DATA FOR ANALYSIS:

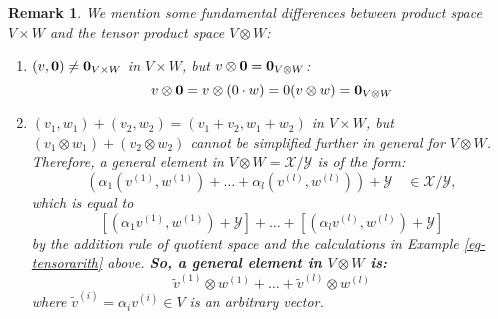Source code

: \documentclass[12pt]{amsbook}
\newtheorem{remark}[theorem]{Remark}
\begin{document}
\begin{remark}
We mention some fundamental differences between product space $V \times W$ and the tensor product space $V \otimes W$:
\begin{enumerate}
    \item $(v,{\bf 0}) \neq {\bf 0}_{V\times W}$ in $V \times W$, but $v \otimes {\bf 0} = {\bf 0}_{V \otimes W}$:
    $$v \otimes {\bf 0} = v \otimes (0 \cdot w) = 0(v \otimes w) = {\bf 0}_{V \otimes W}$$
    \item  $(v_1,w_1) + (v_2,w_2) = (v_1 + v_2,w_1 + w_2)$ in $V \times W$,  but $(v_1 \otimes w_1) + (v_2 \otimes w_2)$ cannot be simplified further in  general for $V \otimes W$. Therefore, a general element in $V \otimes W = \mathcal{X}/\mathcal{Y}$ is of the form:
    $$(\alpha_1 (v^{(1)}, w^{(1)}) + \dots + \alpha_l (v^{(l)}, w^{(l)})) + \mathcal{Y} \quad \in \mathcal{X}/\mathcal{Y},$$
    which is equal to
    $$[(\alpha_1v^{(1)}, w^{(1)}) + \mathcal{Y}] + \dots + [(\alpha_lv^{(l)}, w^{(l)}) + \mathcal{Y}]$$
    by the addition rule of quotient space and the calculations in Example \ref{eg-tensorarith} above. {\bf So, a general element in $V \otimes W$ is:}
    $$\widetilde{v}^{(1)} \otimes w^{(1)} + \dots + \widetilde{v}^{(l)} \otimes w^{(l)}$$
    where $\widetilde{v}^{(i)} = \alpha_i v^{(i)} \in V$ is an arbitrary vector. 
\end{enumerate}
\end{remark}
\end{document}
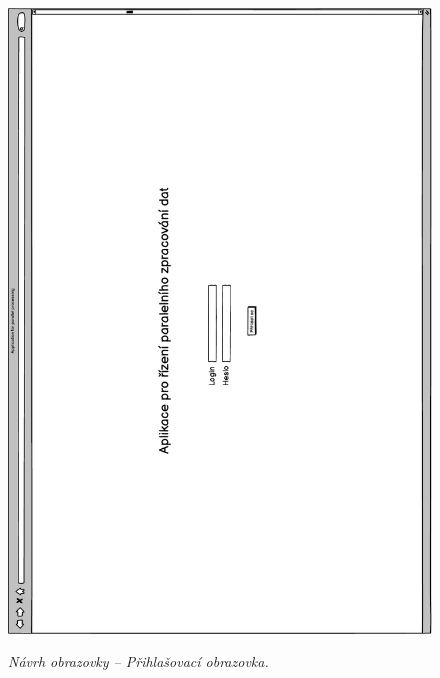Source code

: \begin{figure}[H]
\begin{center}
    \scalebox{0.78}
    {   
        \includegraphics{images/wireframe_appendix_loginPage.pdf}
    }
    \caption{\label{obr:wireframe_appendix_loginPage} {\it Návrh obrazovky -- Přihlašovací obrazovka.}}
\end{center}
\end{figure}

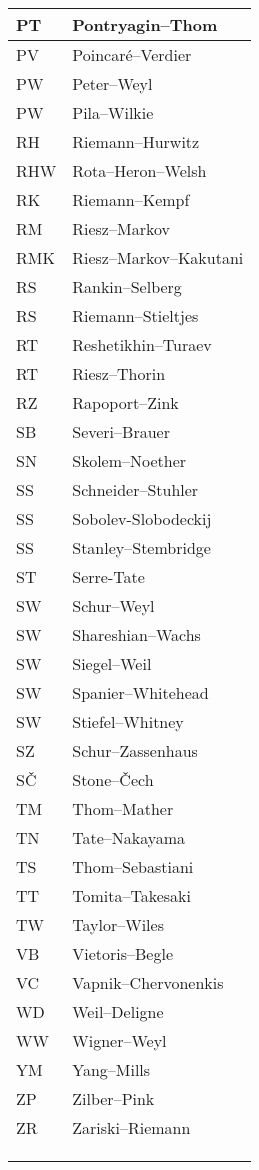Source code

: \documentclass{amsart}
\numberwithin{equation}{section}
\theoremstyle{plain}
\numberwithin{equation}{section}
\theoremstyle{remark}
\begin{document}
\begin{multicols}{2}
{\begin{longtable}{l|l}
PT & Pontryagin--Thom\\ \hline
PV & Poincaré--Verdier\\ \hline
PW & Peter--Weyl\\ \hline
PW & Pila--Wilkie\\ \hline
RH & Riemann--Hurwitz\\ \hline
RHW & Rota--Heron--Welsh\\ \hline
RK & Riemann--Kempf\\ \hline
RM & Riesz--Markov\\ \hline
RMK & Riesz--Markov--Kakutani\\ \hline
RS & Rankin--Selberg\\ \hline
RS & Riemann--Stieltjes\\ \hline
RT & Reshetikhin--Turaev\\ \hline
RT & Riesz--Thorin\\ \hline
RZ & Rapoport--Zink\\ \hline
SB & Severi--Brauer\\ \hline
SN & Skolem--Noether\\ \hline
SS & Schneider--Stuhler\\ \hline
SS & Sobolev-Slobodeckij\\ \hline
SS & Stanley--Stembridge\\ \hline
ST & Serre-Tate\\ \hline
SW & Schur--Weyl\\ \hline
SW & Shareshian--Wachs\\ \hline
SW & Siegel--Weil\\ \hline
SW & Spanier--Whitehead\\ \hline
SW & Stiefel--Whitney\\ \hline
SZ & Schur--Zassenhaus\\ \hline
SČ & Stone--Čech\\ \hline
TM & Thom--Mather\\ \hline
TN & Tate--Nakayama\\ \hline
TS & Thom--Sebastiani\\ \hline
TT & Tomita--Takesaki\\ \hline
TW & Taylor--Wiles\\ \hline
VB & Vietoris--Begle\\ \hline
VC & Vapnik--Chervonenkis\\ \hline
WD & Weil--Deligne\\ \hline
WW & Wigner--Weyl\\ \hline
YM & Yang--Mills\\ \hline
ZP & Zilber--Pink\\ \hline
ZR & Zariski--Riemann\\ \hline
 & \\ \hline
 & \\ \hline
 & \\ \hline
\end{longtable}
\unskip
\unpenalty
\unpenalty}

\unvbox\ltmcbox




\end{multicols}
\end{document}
--
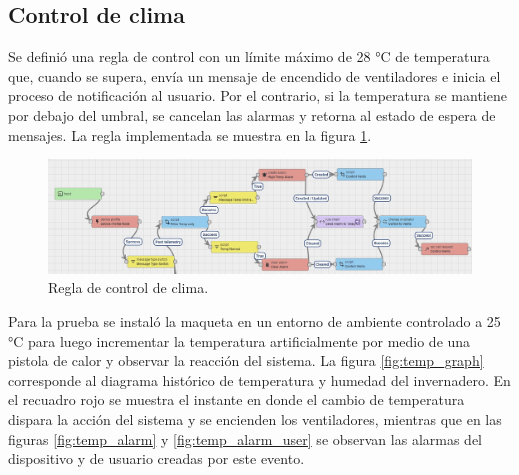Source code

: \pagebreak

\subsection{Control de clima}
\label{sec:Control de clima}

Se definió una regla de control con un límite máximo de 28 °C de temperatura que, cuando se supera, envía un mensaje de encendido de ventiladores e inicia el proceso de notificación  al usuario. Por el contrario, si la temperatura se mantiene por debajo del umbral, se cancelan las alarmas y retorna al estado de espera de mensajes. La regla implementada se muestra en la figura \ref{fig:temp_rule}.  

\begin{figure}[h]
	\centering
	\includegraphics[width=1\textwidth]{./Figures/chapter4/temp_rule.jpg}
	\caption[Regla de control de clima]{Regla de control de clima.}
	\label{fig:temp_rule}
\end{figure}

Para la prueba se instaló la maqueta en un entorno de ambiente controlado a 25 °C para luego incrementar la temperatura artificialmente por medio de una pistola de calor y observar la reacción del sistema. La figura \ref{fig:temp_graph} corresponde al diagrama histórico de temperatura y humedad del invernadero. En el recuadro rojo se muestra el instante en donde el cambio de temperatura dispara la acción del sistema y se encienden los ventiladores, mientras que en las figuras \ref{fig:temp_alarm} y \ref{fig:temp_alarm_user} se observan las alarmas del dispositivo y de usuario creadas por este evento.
...
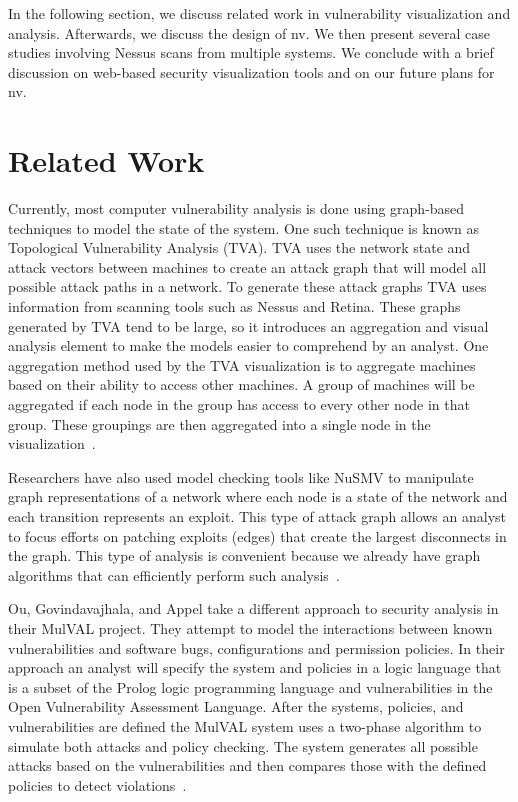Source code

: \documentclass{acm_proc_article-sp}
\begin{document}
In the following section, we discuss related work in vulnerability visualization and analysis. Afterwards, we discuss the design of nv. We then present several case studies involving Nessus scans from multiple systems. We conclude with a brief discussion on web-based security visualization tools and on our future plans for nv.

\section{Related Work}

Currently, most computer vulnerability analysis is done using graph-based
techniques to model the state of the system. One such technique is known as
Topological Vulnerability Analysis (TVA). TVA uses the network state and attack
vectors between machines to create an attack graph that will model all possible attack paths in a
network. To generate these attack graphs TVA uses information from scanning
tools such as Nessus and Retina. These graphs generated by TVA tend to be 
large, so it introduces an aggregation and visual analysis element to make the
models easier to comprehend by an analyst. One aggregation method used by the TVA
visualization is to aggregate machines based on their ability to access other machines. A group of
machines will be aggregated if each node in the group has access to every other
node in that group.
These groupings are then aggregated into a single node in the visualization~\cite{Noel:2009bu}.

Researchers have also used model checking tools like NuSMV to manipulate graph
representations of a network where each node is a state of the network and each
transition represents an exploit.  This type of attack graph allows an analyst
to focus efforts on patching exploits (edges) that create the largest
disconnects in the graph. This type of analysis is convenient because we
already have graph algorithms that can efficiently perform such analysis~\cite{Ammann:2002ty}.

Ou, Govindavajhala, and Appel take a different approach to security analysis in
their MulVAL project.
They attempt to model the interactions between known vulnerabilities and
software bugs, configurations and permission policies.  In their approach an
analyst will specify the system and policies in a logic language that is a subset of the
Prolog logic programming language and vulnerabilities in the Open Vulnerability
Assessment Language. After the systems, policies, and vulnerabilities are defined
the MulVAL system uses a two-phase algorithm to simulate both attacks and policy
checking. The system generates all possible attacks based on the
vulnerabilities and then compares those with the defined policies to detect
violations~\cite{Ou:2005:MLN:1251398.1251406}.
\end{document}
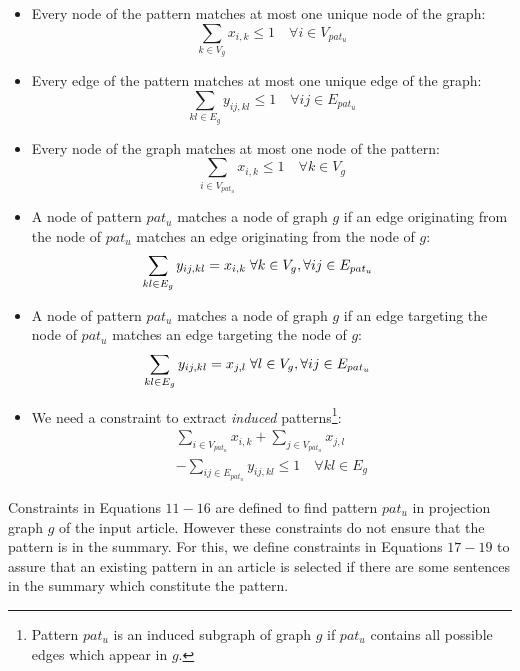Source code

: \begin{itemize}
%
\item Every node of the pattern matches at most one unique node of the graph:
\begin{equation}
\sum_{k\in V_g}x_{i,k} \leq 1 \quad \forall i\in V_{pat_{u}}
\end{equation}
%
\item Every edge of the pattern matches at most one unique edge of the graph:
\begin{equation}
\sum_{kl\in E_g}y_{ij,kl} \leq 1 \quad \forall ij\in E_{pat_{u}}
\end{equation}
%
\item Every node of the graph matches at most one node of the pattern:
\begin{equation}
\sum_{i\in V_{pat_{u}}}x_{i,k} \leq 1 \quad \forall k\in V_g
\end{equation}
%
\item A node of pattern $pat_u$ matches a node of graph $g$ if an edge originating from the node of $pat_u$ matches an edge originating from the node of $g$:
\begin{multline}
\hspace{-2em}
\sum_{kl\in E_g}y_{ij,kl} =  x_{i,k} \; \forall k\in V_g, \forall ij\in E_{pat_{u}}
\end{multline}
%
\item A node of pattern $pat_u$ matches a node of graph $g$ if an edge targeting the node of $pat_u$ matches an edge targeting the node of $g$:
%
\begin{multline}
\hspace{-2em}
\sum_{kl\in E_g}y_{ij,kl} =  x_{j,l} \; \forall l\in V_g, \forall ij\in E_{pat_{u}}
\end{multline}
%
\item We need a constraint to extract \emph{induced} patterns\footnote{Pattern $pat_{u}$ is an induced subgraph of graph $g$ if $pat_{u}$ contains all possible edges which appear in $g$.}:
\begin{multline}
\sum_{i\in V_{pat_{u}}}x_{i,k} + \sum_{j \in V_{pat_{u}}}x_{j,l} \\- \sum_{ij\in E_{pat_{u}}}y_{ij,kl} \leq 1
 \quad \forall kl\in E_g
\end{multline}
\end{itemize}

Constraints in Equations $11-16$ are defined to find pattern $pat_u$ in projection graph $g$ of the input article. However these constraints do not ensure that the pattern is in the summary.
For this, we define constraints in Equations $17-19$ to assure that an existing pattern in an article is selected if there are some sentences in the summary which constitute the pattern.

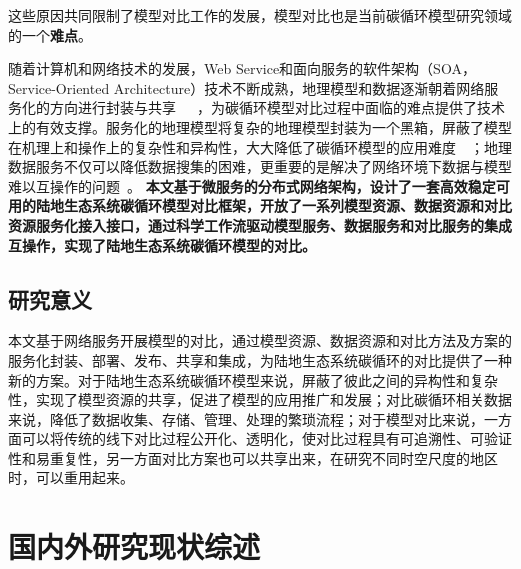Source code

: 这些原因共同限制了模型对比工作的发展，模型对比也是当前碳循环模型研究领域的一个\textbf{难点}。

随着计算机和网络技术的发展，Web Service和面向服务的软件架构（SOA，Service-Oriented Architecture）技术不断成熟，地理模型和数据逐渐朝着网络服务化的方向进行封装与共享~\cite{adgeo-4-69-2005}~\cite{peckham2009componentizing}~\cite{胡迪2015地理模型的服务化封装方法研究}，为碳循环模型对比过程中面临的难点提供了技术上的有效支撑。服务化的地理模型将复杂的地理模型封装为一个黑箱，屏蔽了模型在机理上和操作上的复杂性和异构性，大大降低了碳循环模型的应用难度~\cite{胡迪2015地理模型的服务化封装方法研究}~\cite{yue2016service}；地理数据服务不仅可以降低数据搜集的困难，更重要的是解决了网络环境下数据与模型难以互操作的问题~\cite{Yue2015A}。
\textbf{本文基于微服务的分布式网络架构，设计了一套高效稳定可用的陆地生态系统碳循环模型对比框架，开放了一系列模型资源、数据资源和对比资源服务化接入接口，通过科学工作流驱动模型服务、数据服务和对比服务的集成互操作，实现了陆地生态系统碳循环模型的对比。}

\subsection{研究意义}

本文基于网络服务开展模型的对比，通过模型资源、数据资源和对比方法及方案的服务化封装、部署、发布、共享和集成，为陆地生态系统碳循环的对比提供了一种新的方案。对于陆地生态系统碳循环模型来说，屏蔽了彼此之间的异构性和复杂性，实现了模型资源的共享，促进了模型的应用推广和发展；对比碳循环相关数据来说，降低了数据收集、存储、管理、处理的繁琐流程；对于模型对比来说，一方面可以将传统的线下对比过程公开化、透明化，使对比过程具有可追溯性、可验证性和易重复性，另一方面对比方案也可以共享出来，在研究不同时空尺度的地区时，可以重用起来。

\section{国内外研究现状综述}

DIRECTIONS: Reproduce the entries exactly, from the line with "representations of a" to the line with "k\in V_g, \forall", both lines included, keeping no pictures.

SOLUTION:
representations of a network where each node is a state of the network and each
transition represents an exploit.  This type of attack graph allows an analyst
to focus efforts on patching exploits (edges) that create the largest
disconnects in the graph. This type of analysis is convenient because we
already have graph algorithms that can efficiently perform such analysis~\cite{Ammann:2002ty}.

Ou, Govindavajhala, and Appel take a different approach to security analysis in
their MulVAL project.
They attempt to model the interactions between known vulnerabilities and
software bugs, configurations and permission policies.  In their approach an
analyst will specify the system and policies in a logic language that is a subset of the
Prolog logic programming language and vulnerabilities in the Open Vulnerability
Assessment Language. After the systems, policies, and vulnerabilities are defined
the MulVAL system uses a two-phase algorithm to simulate both attacks and policy
checking. The system generates all possible attacks based on the
vulnerabilities and then compares those with the defined policies to detect
violations~\cite{Ou:2005:MLN:1251398.1251406}.
\end{document}
Source code

: \begin{itemize}
%
\item Every node of the pattern matches at most one unique node of the graph:
\begin{equation}
\sum_{k\in V_g}x_{i,k} \leq 1 \quad \forall i\in V_{pat_{u}}
\end{equation}
%
\item Every edge of the pattern matches at most one unique edge of the graph:
\begin{equation}
\sum_{kl\in E_g}y_{ij,kl} \leq 1 \quad \forall ij\in E_{pat_{u}}
\end{equation}
%
\item Every node of the graph matches at most one node of the pattern:
\begin{equation}
\sum_{i\in V_{pat_{u}}}x_{i,k} \leq 1 \quad \forall k\in V_g
\end{equation}
%
\item A node of pattern $pat_u$ matches a node of graph $g$ if an edge originating from the node of $pat_u$ matches an edge originating from the node of $g$:
\begin{multline}
\hspace{-2em}
\sum_{kl\in E_g}y_{ij,kl} =  x_{i,k} \; \forall k\in V_g, \forall ij\in E_{pat_{u}}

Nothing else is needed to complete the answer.